Article Summary:
This week’s FDA news from RAPS.org covers several developments, including the departure of more top FDA officials, concerns over the agency’s capacity constraints, and potential policy changes under the new leadership.
Notably, FDA Commissioner Marty Makary reportedly sought to issue a Complete Response Letter (CRL) to deny approval of KalVista Pharmaceuticals’ rare disease drug, which the article suggests was an attempt to punish the company for publicly announcing the drug’s delay due to the FDA’s limited resources. This incident highlights Makary’s apparent willingness to guard the agency’s reputation, even if it means breaking norms.

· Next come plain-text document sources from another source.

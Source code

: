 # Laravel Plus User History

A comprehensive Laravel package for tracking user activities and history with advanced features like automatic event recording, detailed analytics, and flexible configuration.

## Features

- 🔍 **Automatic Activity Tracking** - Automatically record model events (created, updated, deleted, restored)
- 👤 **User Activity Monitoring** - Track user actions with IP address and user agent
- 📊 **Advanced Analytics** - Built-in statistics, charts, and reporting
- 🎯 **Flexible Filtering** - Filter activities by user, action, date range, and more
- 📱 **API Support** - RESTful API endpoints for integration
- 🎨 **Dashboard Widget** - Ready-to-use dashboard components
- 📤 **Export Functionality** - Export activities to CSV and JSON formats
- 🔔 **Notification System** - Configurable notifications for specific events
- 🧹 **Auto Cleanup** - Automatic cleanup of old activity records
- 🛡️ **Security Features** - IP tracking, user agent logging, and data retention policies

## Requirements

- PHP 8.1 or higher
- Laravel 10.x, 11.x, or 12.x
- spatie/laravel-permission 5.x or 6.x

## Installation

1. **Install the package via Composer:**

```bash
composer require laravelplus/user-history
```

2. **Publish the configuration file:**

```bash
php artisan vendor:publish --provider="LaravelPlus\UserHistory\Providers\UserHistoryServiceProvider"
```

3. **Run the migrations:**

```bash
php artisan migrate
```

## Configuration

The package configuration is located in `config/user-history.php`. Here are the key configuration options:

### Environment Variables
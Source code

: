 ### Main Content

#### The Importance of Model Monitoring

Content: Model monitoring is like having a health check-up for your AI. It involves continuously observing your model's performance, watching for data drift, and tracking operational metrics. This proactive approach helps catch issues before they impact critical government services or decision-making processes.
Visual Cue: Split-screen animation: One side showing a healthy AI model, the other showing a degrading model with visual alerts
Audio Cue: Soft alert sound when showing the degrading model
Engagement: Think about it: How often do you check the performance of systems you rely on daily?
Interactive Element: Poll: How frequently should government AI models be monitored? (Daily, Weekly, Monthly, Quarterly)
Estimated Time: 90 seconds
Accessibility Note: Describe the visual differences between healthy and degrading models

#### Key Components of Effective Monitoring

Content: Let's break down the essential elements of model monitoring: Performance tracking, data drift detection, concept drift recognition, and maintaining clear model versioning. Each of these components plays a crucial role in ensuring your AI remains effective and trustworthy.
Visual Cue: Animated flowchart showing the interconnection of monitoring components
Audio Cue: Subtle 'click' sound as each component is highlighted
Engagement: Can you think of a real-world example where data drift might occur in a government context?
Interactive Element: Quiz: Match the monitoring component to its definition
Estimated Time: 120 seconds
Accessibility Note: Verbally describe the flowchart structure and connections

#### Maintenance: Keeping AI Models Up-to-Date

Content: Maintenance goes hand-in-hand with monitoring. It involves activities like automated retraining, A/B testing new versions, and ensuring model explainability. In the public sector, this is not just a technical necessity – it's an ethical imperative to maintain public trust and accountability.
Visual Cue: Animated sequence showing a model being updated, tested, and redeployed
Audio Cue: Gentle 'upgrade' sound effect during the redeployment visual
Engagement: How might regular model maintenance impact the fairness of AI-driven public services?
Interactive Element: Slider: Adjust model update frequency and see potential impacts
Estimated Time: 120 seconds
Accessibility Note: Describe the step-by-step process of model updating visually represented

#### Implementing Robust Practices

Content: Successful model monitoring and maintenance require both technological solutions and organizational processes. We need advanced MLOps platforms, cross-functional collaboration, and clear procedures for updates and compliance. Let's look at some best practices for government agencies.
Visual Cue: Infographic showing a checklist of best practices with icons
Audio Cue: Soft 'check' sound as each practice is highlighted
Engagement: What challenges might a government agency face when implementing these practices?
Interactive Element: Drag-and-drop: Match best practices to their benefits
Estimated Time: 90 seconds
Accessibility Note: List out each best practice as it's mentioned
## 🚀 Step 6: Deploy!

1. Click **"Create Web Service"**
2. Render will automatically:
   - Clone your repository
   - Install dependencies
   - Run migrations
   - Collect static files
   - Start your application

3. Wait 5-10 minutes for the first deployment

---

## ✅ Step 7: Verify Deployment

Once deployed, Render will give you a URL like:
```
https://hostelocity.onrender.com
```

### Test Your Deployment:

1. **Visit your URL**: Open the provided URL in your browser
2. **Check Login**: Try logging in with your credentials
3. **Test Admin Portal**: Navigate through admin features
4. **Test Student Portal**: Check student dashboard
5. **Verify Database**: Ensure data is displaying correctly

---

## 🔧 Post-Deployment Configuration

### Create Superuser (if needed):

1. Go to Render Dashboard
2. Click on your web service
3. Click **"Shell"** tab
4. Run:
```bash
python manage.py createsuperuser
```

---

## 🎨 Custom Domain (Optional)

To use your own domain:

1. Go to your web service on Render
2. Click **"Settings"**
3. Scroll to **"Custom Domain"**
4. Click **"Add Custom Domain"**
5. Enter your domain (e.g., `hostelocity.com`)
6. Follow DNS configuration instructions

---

The report also indicates that recent staff cuts at the FDA are making it difficult for the agency to host advisory committee meetings, with at least three meetings being postponed or canceled since the new administration took over. Additionally, the FDA published its annual report on the demographics of clinical trial participants for approved drugs, which revealed that several drugs were approved based on trials that did not include any U.S. participants. This could raise questions about whether federal regulations are discouraging U.S.-based clinical trials.
The article also covers several medical device recalls and import alerts, including issues with anesthesia delivery systems, automated resuscitation systems, and esophageal pH monitoring capsules. These recalls underscore the FDA’s ongoing efforts to ensure the safety and quality of medical products.
Overall, this week’s FDA news paints a picture of an agency grappling with staffing challenges, policy changes under new leadership, and the ongoing task of regulating drugs and medical devices to protect public health.